Ci sono ritorni che si annunciano in grande stile, e altri che bastano tre parole: “Final prep. See you in Hangzhou.” Con quel post su Instagram, Matteo Berrettini ha ufficializzato il rientro in campo all’ATP 250 di Hangzhou (Cina), in calendario dal 17 al 23 settembre 2025, dopo un’estate complicata tra stop e rinunce. È la prima vera ripartenza dopo il forfait agli US Open di fine agosto e il passaggio lampo a Wimbledon (ko al primo turno in cinque set con Kamil Majchrzak).

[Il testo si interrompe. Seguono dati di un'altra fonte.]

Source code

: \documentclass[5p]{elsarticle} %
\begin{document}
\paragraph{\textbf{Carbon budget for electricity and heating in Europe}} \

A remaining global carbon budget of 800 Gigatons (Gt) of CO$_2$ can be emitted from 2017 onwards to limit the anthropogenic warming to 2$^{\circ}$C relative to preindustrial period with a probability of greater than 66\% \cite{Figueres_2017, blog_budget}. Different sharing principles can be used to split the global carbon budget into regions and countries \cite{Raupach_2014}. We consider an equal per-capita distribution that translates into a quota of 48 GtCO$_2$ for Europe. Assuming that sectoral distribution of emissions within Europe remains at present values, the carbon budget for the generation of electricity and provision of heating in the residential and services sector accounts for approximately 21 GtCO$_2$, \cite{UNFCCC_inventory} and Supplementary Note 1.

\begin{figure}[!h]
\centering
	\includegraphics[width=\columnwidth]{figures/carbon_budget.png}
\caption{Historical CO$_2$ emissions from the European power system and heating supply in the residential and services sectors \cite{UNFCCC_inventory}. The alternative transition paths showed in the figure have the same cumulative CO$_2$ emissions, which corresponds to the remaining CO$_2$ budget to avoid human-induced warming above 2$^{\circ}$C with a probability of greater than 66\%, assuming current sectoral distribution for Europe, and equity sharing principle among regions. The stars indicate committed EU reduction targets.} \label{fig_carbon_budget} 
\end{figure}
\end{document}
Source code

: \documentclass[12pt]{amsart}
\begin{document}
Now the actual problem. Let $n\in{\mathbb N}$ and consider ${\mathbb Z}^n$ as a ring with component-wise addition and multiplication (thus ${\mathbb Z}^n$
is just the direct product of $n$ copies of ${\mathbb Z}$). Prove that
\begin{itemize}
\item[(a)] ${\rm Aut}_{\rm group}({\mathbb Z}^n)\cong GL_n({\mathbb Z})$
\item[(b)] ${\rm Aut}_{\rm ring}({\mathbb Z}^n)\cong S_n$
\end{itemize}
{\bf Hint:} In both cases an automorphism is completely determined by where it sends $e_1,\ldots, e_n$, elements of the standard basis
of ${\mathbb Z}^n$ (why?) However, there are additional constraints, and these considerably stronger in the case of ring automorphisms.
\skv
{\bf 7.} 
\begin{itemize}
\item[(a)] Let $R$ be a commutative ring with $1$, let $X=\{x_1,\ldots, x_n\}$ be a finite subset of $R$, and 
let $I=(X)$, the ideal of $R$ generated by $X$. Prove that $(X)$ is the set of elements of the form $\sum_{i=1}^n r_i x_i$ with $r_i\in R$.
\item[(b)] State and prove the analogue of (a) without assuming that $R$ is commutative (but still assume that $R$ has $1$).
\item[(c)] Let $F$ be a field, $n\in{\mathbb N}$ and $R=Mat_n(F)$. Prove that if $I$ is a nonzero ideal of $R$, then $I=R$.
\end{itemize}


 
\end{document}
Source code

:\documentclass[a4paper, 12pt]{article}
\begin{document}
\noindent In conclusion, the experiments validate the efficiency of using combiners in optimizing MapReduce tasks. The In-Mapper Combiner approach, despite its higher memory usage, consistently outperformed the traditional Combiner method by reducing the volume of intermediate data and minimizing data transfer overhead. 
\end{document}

Dove e quando gioca: il quadro del torneo
L’Hangzhou Open è un ATP 250 su cemento outdoor che si disputa al Hangzhou Olympic Sports Expo Center. L’edizione 2025 si colloca nella classica finestra d’inizio swing asiatico: tabellone 28S/16D e campo iscritti di livello, con Medvedev, Rublev e Bublik fra i nomi di testa. Il sito ATP e la documentazione ufficiale sul calendario confermano collocazione e categoria; le entry list di testate specializzate includono Berrettini con ranking d’ingresso attorno alla 50–60 posizione.

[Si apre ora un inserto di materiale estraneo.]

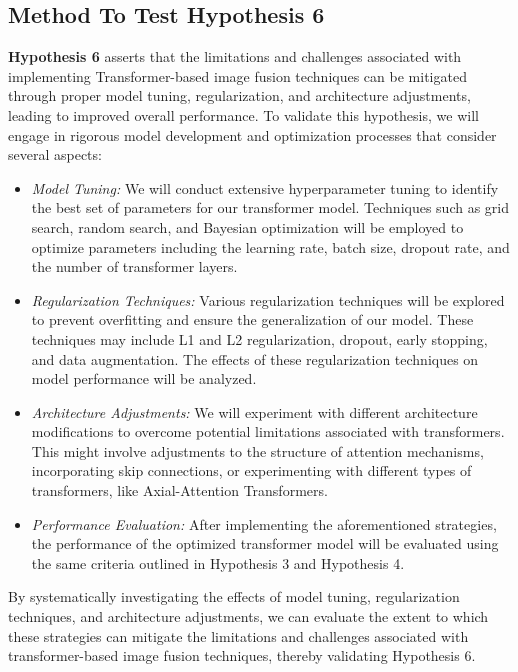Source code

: \subsection{Method To Test Hypothesis 6} \label{subsec:met8}

\textbf{Hypothesis 6} asserts that the limitations and challenges associated with implementing Transformer-based image fusion techniques can be mitigated through proper model tuning, regularization, and architecture adjustments, leading to improved overall performance. To validate this hypothesis, we will engage in rigorous model development and optimization processes that consider several aspects:

\begin{itemize}
    \item \textit{Model Tuning:} We will conduct extensive hyperparameter tuning to identify the best set of parameters for our transformer model. Techniques such as grid search, random search, and Bayesian optimization will be employed to optimize parameters including the learning rate, batch size, dropout rate, and the number of transformer layers.

    \item \textit{Regularization Techniques:} Various regularization techniques will be explored to prevent overfitting and ensure the generalization of our model. These techniques may include L1 and L2 regularization, dropout, early stopping, and data augmentation. The effects of these regularization techniques on model performance will be analyzed.

    \item \textit{Architecture Adjustments:} We will experiment with different architecture modifications to overcome potential limitations associated with transformers. This might involve adjustments to the structure of attention mechanisms, incorporating skip connections, or experimenting with different types of transformers, like Axial-Attention Transformers.

    \item \textit{Performance Evaluation:} After implementing the aforementioned strategies, the performance of the optimized transformer model will be evaluated using the same criteria outlined in Hypothesis 3 and Hypothesis 4.
\end{itemize}


By systematically investigating the effects of model tuning, regularization techniques, and architecture adjustments, we can evaluate the extent to which these strategies can mitigate the limitations and challenges associated with transformer-based image fusion techniques, thereby validating Hypothesis 6.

Il contesto tv (Italia). Per l’Italia, i diritti ATP Tour 2025 sono in capo a Sky Sport (con NOW): è la piattaforma che ha seguito anche Hangzhou 2024; diverse guide tv 2025 indicano Hangzhou nel bouquet ATP di Sky. In alternativa, Tennis TV resta lo streaming ufficiale internazionale dell’ATP. In assenza di un palinsesto giornaliero definitivo, il riferimento resta Sky Sport Tennis / NOW per i match di Berrettini.
Come ci arriva: cronologia degli stop e perché Hangzhou è il punto giusto
Il 2025 di Berrettini era ripartito tra alti e bassi: ritiro a Roma per un problema all’obliquo, mancata partecipazione al Roland Garros, poi Wimbledon (unico match giocato post-Roma) chiuso all’esordio con Majchrzak. La scelta di fermarsi e poi saltare gli US Open è maturata a metà agosto, con comunicato ufficiale delle agenzie internazionali. L’obiettivo era chiudere il dolore residuo, riempire il serbatoio atletico e riallineare timing e fiducia su una superficie amica. Hangzhou, per calendario e condizioni (hard non troppo rapido, clima simile ad altre tappe cinesi), è una porta d’ingresso equilibrata: meno pressione mediatica di un 500/1000, livello alto per testarsi davvero.
Cosa aspettarsi (sul campo) alla ripresa
- Servizio e 1-2: quando sta bene, Berrettini costruisce percentuale con prime esterne e il dritto a uscire. Dopo gli stop, la prima voce da monitorare è la continuità sulla seconda (evitare picchi di doppi falli) e la profondità del dritto nelle prime fasi dei game.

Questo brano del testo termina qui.